Stored data entries:
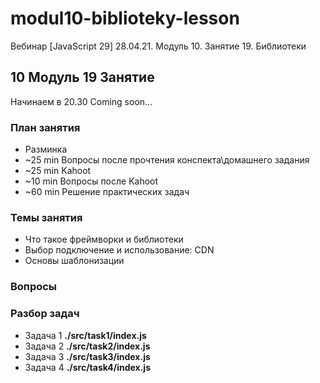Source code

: # modul10-biblioteky-lesson
Вебинар [JavaScript 29] 28.04.21. Модуль 10. Занятие 19. Библиотеки

## 10 Модуль 19 Занятие

Начинаем в 20.30 Coming soon...

### План занятия

- Разминка
- ~25 min Вопросы после прочтения конспекта\домашнего задания
- ~25 min Kahoot
- ~10 min Вопросы после Kahoot
- ~60 min Решение практических задач

### Темы занятия

- Что такое фреймворки и библиотеки
- Выбор подключение и использование: CDN
- Основы шаблонизации

### Вопросы

### Разбор задач

- Задача 1 **./src/task1/index.js**
- Задача 2 **./src/task2/index.js**
- Задача 3 **./src/task3/index.js**
- Задача 4 **./src/task4/index.js**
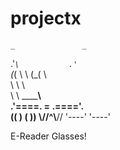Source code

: # projectx

    _               _
  .'_`\           .' `\
 (_( \ \         (_( \ \
      \ \             \ \
       \ \ ____________\ \
        \.'====. = .===='.\
        ((      ) (      ))
         \\____//^\\____//
          '----'   '----'
          
E-Reader Glasses!

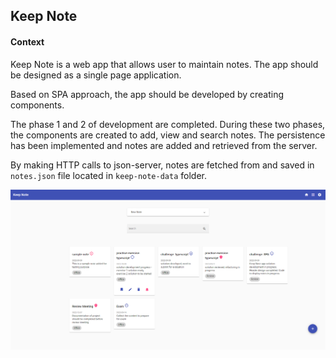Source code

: ## Keep Note

#### Context

Keep Note is a web app that allows user to maintain notes.  The app should be designed as a single page application.​

Based on SPA approach, the app should be developed by creating components.​

The phase 1 and 2 of development are completed. During these two phases, the components are created to add, view and search notes. The persistence has been implemented and notes are added and retrieved from the server.

By making HTTP calls to json-server, notes are fetched from and saved in `notes.json` file located in `keep-note-data` folder.​

![](./keep.PNG)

• [DIRECTIONS]:
Skip the pictures. Return exactly the lines from the one containing "## 10 Модуль 19 Занятие" through the end of the data above, both included, and nothing besides.

• [EXERCISE RESPONSE]:
## 10 Модуль 19 Занятие

Начинаем в 20.30 Coming soon...

### План занятия

- Разминка
- ~25 min Вопросы после прочтения конспекта\домашнего задания
- ~25 min Kahoot
- ~10 min Вопросы после Kahoot
- ~60 min Решение практических задач

### Темы занятия

- Что такое фреймворки и библиотеки
- Выбор подключение и использование: CDN
- Основы шаблонизации

### Вопросы

### Разбор задач

- Задача 1 **./src/task1/index.js**
- Задача 2 **./src/task2/index.js**
- Задача 3 **./src/task3/index.js**
- Задача 4 **./src/task4/index.js**
Source code

: # projectx

    _               _
  .'_`\           .' `\
 (_( \ \         (_( \ \
      \ \             \ \
       \ \ ____________\ \
        \.'====. = .===='.\
        ((      ) (      ))
         \\____//^\\____//
          '----'   '----'
          
E-Reader Glasses!

Source code

: ## Keep Note

#### Context

Keep Note is a web app that allows user to maintain notes.  The app should be designed as a single page application.​

Based on SPA approach, the app should be developed by creating components.​

The phase 1 and 2 of development are completed. During these two phases, the components are created to add, view and search notes. The persistence has been implemented and notes are added and retrieved from the server.

By making HTTP calls to json-server, notes are fetched from and saved in `notes.json` file located in `keep-note-data` folder.​

![](./keep.PNG)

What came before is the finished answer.